Set down again exactly the lines of the listing below that fall between the line holding "to wander. Thank" and the line holding "the several sponsors", inclusive.

Data under study -
────────
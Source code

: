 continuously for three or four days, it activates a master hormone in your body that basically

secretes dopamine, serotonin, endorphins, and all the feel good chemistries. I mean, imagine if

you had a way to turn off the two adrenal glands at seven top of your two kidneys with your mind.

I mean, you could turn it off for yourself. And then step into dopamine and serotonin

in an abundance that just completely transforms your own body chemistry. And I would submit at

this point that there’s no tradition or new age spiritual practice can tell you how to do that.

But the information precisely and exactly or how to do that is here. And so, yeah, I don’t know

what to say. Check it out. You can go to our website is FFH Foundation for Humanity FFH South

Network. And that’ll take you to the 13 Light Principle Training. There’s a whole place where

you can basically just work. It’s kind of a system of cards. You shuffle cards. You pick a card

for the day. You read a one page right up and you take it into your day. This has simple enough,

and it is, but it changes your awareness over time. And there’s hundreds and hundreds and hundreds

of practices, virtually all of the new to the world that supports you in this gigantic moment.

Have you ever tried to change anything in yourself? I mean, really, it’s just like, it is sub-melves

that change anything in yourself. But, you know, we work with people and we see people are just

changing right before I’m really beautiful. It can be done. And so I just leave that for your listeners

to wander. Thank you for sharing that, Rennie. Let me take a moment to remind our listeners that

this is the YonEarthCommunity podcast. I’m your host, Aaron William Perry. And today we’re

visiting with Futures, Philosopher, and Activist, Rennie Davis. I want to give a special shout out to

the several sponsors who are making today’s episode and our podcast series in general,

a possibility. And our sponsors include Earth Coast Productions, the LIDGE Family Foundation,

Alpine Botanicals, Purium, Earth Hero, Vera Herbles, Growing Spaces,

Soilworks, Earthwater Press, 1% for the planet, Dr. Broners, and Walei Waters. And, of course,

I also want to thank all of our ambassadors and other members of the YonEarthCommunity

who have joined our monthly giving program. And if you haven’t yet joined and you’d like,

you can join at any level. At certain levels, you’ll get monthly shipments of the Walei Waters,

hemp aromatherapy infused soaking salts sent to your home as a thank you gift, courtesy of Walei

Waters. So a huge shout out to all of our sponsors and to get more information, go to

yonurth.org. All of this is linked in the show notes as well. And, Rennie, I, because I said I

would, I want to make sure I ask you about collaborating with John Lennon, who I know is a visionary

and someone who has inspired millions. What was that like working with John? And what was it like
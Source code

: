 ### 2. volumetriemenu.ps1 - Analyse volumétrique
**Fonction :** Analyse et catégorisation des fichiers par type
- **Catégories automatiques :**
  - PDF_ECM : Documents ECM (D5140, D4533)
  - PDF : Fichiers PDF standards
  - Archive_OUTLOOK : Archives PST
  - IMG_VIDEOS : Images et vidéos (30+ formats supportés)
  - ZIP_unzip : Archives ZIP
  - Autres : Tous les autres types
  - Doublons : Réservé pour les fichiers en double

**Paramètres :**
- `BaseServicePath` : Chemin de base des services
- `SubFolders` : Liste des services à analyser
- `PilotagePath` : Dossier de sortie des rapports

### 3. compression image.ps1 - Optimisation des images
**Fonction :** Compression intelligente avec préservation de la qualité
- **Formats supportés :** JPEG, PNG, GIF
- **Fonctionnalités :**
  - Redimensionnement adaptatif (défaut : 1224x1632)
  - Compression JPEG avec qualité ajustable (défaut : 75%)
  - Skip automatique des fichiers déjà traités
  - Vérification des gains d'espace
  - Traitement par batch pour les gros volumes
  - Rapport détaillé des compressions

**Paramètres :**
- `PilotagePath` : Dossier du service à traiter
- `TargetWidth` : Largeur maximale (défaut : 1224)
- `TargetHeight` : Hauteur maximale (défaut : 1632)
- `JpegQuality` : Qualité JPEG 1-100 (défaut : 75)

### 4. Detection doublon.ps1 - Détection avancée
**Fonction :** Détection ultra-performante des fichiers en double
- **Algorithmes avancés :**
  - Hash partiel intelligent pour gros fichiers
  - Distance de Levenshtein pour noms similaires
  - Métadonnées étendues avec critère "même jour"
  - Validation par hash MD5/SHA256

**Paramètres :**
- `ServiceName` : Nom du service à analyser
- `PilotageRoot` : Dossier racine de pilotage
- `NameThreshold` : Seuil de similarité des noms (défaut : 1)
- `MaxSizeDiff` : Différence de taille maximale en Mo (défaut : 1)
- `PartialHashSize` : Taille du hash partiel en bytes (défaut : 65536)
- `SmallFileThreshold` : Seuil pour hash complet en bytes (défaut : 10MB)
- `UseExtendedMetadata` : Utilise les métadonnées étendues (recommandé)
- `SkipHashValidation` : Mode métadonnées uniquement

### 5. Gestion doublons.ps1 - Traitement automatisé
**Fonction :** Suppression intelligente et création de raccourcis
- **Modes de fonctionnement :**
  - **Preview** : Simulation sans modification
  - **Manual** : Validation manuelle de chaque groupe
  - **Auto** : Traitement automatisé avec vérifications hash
────────
Response to this task -
to wander. Thank you for sharing that, Rennie. Let me take a moment to remind our listeners that

this is the YonEarthCommunity podcast. I’m your host, Aaron William Perry. And today we’re

visiting with Futures, Philosopher, and Activist, Rennie Davis. I want to give a special shout out to

the several sponsors who are making today’s episode and our podcast series in general,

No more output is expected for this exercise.